PROBLEM STATEMENT: Skip the images. Copy the records exactly as written.

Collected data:
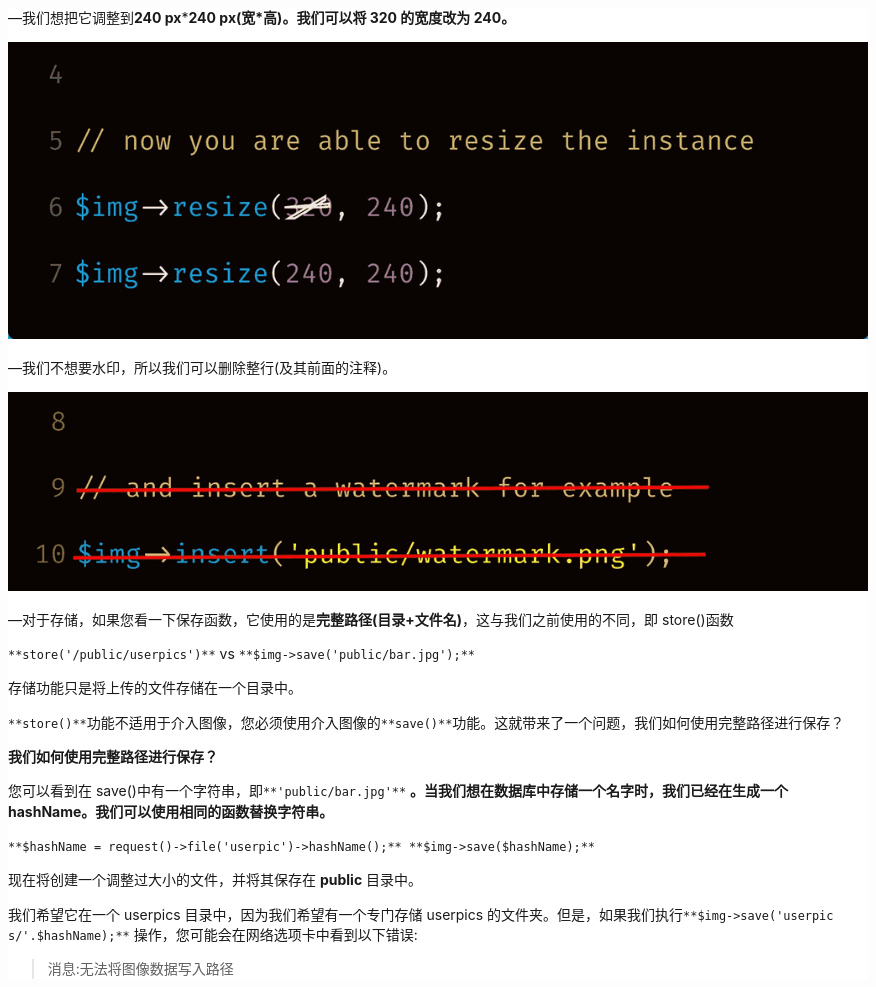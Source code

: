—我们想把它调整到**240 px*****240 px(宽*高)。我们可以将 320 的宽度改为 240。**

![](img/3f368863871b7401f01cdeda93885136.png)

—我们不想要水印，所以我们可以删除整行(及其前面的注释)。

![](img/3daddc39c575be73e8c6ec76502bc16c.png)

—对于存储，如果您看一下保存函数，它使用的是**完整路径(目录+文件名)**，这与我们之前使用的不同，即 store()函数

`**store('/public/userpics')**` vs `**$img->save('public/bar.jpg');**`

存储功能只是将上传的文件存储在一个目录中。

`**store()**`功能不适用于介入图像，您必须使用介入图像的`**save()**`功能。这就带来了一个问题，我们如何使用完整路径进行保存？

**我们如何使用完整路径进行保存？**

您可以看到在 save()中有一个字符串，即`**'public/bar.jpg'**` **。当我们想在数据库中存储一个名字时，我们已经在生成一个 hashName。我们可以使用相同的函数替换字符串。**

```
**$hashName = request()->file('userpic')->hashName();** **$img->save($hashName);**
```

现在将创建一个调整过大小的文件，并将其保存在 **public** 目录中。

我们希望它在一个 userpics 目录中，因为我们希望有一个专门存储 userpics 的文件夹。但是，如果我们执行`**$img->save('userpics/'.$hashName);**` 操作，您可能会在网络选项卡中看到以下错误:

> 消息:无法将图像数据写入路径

EXPECTED OUTPUT:
Source code

:—我们想把它调整到**240 px*****240 px(宽*高)。我们可以将 320 的宽度改为 240。**

![](img/3f368863871b7401f01cdeda93885136.png)

—我们不想要水印，所以我们可以删除整行(及其前面的注释)。

![](img/3daddc39c575be73e8c6ec76502bc16c.png)

—对于存储，如果您看一下保存函数，它使用的是**完整路径(目录+文件名)**，这与我们之前使用的不同，即 store()函数

`**store('/public/userpics')**` vs `**$img->save('public/bar.jpg');**`

存储功能只是将上传的文件存储在一个目录中。

`**store()**`功能不适用于介入图像，您必须使用介入图像的`**save()**`功能。这就带来了一个问题，我们如何使用完整路径进行保存？

**我们如何使用完整路径进行保存？**

您可以看到在 save()中有一个字符串，即`**'public/bar.jpg'**` **。当我们想在数据库中存储一个名字时，我们已经在生成一个 hashName。我们可以使用相同的函数替换字符串。**

```
**$hashName = request()->file('userpic')->hashName();** **$img->save($hashName);**
```

现在将创建一个调整过大小的文件，并将其保存在 **public** 目录中。

我们希望它在一个 userpics 目录中，因为我们希望有一个专门存储 userpics 的文件夹。但是，如果我们执行`**$img->save('userpics/'.$hashName);**` 操作，您可能会在网络选项卡中看到以下错误:

> 消息:无法将图像数据写入路径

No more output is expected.